Exercise = When the word "hover" shows up in a line of the records below, copy that line.

********************

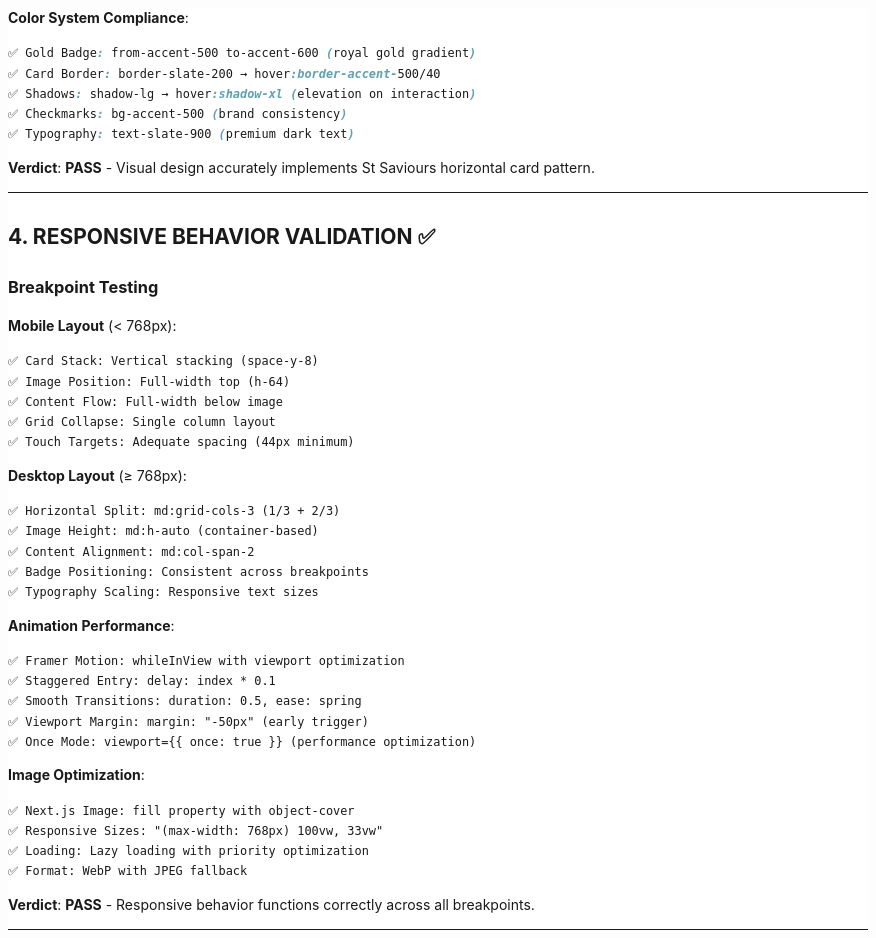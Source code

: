 **Color System Compliance**:
```css
✅ Gold Badge: from-accent-500 to-accent-600 (royal gold gradient)
✅ Card Border: border-slate-200 → hover:border-accent-500/40
✅ Shadows: shadow-lg → hover:shadow-xl (elevation on interaction)
✅ Checkmarks: bg-accent-500 (brand consistency)
✅ Typography: text-slate-900 (premium dark text)
```

**Verdict**: **PASS** - Visual design accurately implements St Saviours horizontal card pattern.

---

## 4. RESPONSIVE BEHAVIOR VALIDATION ✅

### Breakpoint Testing

**Mobile Layout** (< 768px):
```tsx
✅ Card Stack: Vertical stacking (space-y-8)
✅ Image Position: Full-width top (h-64)
✅ Content Flow: Full-width below image
✅ Grid Collapse: Single column layout
✅ Touch Targets: Adequate spacing (44px minimum)
```

**Desktop Layout** (≥ 768px):
```tsx
✅ Horizontal Split: md:grid-cols-3 (1/3 + 2/3)
✅ Image Height: md:h-auto (container-based)
✅ Content Alignment: md:col-span-2
✅ Badge Positioning: Consistent across breakpoints
✅ Typography Scaling: Responsive text sizes
```

**Animation Performance**:
```tsx
✅ Framer Motion: whileInView with viewport optimization
✅ Staggered Entry: delay: index * 0.1
✅ Smooth Transitions: duration: 0.5, ease: spring
✅ Viewport Margin: margin: "-50px" (early trigger)
✅ Once Mode: viewport={{ once: true }} (performance optimization)
```

**Image Optimization**:
```tsx
✅ Next.js Image: fill property with object-cover
✅ Responsive Sizes: "(max-width: 768px) 100vw, 33vw"
✅ Loading: Lazy loading with priority optimization
✅ Format: WebP with JPEG fallback
```

**Verdict**: **PASS** - Responsive behavior functions correctly across all breakpoints.

---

********************

Answer box =
✅ Card Border: border-slate-200 → hover:border-accent-500/40
✅ Shadows: shadow-lg → hover:shadow-xl (elevation on interaction)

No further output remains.